## EXERCISE
From the entries below, report how many lines contain the string "right". Give only that number.

## RECORDS SHOWN

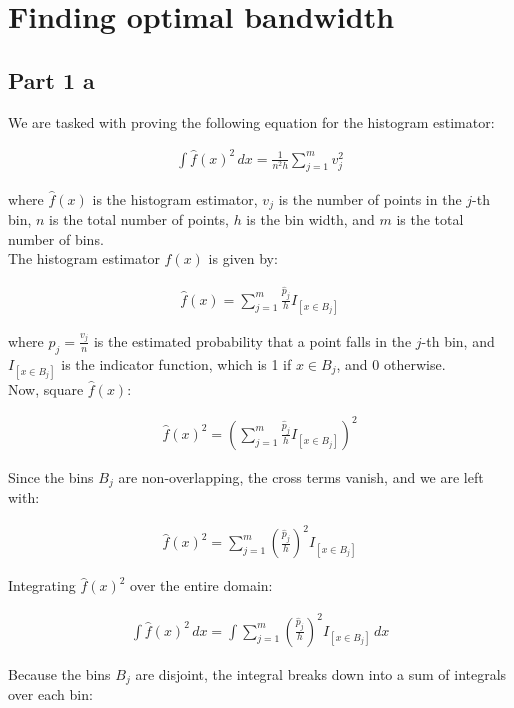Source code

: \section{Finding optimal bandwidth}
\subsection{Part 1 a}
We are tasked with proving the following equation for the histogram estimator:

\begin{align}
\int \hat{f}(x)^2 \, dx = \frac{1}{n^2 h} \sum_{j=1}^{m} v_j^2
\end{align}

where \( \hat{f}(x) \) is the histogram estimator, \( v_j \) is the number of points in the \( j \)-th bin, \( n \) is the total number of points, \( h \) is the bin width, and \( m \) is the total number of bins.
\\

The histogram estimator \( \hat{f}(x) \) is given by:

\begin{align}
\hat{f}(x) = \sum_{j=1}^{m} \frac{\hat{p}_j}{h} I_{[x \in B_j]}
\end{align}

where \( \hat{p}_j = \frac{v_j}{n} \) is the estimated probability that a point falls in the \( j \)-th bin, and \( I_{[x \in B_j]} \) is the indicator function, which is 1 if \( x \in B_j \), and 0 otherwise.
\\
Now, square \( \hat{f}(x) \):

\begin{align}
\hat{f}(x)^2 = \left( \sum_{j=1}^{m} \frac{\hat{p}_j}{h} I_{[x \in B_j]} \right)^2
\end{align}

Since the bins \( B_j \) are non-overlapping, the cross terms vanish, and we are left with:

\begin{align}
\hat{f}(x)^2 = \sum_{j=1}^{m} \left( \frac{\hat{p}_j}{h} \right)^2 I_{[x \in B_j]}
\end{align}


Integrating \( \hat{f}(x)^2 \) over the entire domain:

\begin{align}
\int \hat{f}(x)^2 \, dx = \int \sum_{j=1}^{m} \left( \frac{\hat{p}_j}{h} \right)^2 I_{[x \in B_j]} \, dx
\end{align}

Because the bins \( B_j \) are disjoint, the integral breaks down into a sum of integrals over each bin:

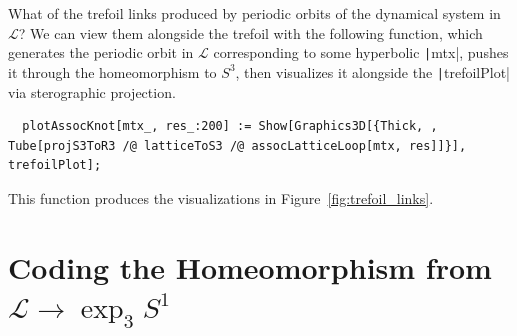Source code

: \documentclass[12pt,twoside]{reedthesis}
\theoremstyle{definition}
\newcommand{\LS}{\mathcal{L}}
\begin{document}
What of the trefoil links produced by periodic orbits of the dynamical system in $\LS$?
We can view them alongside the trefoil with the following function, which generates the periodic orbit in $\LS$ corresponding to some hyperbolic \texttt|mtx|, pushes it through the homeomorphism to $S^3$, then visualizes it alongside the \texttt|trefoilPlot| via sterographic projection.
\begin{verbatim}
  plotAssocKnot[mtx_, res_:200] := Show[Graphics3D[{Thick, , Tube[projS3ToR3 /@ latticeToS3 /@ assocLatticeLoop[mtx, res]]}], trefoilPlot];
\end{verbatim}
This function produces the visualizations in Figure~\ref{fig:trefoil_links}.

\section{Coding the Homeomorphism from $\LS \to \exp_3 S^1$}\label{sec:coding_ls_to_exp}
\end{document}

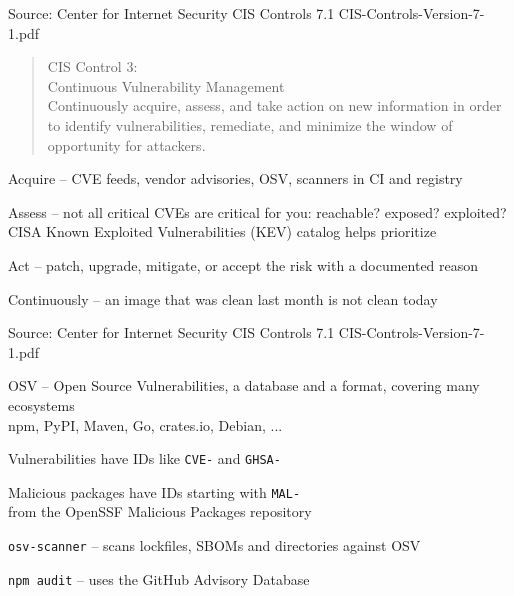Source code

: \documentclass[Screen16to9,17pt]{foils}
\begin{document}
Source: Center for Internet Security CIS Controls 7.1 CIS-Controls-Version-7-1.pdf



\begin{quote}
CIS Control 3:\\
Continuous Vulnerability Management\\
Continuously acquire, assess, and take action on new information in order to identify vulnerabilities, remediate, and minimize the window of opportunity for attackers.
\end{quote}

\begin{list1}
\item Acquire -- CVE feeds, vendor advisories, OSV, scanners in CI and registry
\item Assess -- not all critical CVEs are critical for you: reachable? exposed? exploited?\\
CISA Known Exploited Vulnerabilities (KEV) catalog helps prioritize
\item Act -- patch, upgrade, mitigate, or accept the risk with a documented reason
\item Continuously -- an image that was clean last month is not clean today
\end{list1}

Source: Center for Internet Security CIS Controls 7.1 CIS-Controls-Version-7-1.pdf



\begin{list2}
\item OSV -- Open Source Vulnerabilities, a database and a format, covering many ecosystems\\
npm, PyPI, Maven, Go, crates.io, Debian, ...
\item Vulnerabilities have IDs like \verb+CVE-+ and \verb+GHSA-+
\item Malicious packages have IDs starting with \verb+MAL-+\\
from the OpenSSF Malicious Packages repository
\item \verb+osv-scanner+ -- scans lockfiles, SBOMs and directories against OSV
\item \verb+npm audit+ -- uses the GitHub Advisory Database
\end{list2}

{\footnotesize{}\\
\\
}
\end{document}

* * *

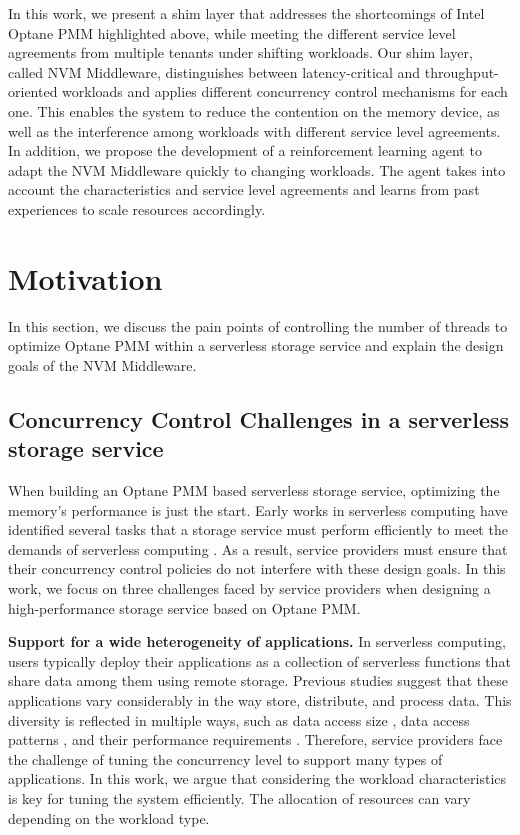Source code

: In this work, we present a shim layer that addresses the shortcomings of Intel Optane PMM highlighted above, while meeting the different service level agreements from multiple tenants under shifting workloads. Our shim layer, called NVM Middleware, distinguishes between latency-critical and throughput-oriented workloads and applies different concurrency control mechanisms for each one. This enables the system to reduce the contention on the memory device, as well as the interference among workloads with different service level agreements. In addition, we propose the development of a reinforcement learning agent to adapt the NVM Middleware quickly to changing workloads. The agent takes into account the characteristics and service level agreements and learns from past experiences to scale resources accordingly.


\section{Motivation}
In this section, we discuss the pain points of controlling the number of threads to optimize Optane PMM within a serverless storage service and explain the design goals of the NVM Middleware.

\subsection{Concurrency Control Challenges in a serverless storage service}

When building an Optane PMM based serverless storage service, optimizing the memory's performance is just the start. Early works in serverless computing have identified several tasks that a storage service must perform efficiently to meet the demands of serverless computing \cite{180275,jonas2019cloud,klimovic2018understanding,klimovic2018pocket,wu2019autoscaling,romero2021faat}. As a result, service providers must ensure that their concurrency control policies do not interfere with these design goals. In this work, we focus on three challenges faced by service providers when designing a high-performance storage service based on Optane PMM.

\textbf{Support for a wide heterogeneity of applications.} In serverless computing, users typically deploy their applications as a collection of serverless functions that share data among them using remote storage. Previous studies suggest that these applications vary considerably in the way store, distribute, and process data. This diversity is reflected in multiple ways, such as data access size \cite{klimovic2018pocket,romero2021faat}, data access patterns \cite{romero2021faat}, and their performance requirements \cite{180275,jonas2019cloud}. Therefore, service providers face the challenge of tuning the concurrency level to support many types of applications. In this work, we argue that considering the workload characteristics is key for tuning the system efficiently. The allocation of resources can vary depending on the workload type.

## EXERCISE ANSWER
3